Violence has increased dramatically during a season that is typically a time for troops and insurgents alike to pause, plan, and wait for the traditional “fighting season” to commence again when the snow melts off in the spring. New York Times reporter Rod Nordland notes that insurgents have remained in the war theater this winter due to a number of factors, including a stronger Afghanistan-Pakistan border (which prevents insurgents from filtering back into Pakistan) and the growth of American troops levels throughout 2009. To give a personal example, the troops of my outpost are finding undetonated improvised explosion devices (IEDs) at abnormally high rates, rocket attacks continue to target our convoys and outpost, and missions are usually prefaced by security intelligence reports warning of heavy Taliban activity in the area.
Eastern Provinces are fighting off insurgents at levels usually seen only in the Southern Provinces while violence is prevalent in both the countryside and in Kabul. ISAF casualty rates for the past three months have all increased compared to previous late fall and winter months. And this January, which is not yet over, has surpassed all monthly casualty reports for previous January combat action since 2001. As the number of troops is set to continue to increase in 2010, so too will the opportunities for insurgents to mount attacks against our forces.
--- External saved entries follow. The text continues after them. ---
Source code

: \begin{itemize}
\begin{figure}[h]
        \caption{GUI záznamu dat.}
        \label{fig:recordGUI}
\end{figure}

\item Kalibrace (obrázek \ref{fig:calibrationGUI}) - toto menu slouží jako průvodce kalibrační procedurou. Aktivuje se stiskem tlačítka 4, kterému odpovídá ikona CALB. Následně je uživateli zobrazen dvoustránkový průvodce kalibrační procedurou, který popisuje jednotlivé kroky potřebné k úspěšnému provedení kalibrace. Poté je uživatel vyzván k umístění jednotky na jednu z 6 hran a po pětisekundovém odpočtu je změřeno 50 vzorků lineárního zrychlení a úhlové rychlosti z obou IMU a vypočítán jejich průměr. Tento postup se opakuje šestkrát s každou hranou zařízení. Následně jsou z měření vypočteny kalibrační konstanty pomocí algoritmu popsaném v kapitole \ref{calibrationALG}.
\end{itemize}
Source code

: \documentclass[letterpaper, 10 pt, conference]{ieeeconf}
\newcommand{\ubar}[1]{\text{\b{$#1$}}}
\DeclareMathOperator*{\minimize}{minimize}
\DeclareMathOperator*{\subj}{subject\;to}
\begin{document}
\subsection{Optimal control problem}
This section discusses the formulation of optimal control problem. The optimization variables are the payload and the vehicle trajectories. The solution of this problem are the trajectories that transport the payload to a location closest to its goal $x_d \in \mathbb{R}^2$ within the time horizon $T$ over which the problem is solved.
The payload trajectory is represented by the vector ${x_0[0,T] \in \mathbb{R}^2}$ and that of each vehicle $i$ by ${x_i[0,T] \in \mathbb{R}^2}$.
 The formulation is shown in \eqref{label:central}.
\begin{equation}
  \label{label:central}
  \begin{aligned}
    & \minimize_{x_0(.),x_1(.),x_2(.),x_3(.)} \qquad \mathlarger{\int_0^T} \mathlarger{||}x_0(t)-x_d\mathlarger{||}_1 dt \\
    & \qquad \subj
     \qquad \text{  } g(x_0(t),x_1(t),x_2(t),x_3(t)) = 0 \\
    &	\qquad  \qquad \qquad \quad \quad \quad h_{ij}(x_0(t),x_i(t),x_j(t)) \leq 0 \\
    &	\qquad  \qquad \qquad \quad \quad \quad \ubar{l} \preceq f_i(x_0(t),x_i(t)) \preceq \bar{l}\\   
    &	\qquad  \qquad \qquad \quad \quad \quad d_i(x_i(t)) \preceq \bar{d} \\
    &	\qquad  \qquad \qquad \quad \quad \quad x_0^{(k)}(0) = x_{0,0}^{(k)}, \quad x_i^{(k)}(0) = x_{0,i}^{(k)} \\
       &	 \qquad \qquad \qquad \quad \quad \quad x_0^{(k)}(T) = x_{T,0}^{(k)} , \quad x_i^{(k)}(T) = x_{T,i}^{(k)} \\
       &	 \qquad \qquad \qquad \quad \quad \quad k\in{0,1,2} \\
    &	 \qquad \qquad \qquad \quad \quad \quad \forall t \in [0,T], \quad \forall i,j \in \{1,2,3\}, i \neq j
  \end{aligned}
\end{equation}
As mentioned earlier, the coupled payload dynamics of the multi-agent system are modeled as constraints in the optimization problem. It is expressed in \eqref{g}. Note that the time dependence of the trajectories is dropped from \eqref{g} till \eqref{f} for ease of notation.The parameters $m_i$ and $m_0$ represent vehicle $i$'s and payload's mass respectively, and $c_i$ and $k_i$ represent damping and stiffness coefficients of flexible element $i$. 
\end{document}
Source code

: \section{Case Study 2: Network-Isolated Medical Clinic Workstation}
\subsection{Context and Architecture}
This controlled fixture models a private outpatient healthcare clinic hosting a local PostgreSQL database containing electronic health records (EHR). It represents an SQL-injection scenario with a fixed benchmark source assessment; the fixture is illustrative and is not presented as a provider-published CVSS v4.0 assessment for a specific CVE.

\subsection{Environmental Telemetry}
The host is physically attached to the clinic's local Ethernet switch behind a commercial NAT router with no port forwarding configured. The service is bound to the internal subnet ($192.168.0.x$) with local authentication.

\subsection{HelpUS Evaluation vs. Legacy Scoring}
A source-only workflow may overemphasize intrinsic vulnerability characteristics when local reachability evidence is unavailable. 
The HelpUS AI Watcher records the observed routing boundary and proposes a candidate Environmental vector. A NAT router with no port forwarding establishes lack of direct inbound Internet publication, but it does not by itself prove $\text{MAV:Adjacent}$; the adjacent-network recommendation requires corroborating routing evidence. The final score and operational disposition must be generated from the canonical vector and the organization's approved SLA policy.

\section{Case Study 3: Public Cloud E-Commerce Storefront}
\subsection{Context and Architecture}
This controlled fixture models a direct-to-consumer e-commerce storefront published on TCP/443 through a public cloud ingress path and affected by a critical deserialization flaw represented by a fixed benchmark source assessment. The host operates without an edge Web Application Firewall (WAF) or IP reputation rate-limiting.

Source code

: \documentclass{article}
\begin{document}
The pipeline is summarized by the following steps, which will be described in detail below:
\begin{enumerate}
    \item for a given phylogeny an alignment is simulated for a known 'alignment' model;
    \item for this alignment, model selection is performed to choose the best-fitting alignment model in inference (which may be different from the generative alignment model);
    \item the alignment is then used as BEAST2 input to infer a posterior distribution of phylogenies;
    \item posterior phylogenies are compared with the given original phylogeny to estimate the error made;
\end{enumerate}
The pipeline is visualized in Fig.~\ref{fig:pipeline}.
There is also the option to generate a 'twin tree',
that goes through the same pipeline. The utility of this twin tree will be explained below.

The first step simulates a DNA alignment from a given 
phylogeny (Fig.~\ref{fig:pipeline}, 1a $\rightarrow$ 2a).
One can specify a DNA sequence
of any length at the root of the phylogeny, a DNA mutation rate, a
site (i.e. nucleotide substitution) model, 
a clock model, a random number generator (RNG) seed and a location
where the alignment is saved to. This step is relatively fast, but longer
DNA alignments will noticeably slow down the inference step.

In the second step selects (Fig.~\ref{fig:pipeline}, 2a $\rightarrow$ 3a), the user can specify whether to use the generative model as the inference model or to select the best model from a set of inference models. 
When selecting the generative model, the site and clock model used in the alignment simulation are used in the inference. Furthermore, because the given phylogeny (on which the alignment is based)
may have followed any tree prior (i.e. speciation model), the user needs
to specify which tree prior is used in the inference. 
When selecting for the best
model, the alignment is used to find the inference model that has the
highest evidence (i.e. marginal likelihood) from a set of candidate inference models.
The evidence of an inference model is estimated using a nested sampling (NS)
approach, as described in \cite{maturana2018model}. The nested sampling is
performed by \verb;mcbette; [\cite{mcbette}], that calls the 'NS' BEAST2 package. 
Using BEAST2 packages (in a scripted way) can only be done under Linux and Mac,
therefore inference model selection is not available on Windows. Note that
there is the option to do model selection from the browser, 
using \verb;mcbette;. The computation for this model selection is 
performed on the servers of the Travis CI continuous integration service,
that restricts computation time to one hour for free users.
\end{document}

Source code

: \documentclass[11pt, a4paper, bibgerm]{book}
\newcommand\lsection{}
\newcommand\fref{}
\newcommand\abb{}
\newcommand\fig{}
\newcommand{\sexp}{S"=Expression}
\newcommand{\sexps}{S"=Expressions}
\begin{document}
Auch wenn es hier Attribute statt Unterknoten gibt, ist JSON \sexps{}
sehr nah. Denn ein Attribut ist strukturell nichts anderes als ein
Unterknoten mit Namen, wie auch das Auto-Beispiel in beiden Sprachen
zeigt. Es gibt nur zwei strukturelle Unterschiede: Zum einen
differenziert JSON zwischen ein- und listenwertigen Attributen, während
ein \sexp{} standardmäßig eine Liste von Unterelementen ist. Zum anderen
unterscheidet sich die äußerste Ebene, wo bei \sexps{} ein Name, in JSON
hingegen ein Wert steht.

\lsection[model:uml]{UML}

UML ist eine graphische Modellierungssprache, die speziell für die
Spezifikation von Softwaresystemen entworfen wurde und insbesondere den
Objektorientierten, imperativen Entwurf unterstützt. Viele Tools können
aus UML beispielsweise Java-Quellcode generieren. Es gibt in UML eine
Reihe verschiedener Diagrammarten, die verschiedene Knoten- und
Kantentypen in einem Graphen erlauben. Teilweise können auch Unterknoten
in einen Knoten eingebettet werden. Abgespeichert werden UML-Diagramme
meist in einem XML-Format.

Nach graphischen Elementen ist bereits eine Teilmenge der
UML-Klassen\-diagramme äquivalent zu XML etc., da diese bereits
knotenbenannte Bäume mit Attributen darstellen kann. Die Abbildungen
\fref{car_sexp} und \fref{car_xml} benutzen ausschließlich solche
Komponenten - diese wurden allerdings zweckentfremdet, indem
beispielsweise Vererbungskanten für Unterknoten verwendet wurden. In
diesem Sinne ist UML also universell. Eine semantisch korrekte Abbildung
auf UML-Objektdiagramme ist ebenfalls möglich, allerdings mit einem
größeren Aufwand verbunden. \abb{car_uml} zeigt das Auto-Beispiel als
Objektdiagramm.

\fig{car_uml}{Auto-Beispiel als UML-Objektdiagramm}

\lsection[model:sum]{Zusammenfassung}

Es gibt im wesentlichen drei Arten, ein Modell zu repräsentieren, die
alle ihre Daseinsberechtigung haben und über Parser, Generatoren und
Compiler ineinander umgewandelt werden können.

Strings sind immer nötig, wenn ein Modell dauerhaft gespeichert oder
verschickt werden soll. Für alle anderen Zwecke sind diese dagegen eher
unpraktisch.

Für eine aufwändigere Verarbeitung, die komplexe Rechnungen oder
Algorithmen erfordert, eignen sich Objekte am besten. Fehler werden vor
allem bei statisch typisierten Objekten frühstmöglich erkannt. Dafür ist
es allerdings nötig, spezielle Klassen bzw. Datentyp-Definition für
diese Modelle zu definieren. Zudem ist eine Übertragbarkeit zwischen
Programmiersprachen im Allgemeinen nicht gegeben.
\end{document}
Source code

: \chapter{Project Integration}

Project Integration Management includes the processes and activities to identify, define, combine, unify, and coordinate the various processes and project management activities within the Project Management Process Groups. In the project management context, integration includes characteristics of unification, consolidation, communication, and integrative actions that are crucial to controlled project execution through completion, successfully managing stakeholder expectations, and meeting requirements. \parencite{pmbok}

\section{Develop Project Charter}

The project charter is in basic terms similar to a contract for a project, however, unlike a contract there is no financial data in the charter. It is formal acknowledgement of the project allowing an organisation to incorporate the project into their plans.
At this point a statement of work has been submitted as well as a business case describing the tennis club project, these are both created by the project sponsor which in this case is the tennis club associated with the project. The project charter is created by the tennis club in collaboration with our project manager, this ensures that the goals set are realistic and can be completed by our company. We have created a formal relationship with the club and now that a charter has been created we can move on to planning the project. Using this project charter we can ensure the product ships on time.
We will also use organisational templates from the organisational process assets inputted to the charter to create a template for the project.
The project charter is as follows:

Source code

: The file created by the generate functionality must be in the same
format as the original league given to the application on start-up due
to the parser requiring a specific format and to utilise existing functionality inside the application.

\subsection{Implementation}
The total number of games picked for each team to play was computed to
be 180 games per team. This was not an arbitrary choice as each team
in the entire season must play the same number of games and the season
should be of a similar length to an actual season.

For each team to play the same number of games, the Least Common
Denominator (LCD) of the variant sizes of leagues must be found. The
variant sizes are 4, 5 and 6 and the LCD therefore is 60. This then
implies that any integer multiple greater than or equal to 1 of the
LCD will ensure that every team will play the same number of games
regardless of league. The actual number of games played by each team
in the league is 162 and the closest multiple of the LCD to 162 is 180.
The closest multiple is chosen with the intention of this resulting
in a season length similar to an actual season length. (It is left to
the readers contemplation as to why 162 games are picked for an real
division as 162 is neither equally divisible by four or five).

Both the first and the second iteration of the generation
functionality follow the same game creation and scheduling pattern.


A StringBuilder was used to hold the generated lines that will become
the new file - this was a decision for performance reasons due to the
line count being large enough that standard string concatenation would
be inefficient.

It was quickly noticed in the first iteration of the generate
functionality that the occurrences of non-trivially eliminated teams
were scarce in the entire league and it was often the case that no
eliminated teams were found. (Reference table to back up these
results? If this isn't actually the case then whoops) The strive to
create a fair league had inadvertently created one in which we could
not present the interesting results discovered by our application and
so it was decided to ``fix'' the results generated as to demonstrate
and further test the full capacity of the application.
NATO predicts increased IED attacks for 2010.
In my view the lack of snowfall has exacerbated the increase in violence. Since my arrival in late November, there has been one night of notable precipitation in my region which added only a few inches to the now-absent snowpack. A deforested, mountainous terrain of at least 8000 feet in elevation that is usually blanketed by an average of three to five feet of snow currently contains little or no snow.
Even though the privates and sergeants in my unit like to rib me when I promote the relationship between snowpack and instability, I do find merit to my argument. Without cold weather and snow to keep insurgents in caves (where they “plot,” instead of “act”), there will be more violence in the streets and fields, even during the winter months.
In addition, while the risks of a water shortage due to the absence of snowpack will not impact the common farmer when his trees are dormant and his fields are fallow, the consequences in the spring growing season and throughout the summer’s crucial pre-harvest period could be devastating for the development efforts we are trying to implement. With unemployment rates at record levels, the only alternatives for an unskilled, illiterate farmer put out of work by poor crop yields will be to join the Taliban in fighting coalition forces and/or turn to the production of poppy, which requires far less water than, say, wheat. Needless to say, the ramifications of a drought on the outcome and success of the new counterinsurgency strategy that is currently being implemented would be huge.
Do I think this winter violence is a sign of a strengthening insurgency? No. Instead, I see this as a sign of a desperate one. The US and its allies have committed additional troops and have proportionally increased their civilian and financial presence in the country. To give another personal example, development and capacity building projects in the realm of agriculture are underway earlier than expected in the countryside. Examples include vocational trainings on reforestation, orchard management best-practices, and watershed/irrigation rehabilitation, to road construction projects that will facilitate the movement of goods from farm-to-market in the fall. The Taliban has reason to feel threatened by this progress and it is no wonder that they are mounting a last-ditch effort to thwart the Afghan people’s efforts.
I think we can prevent the insurgents from succeeding.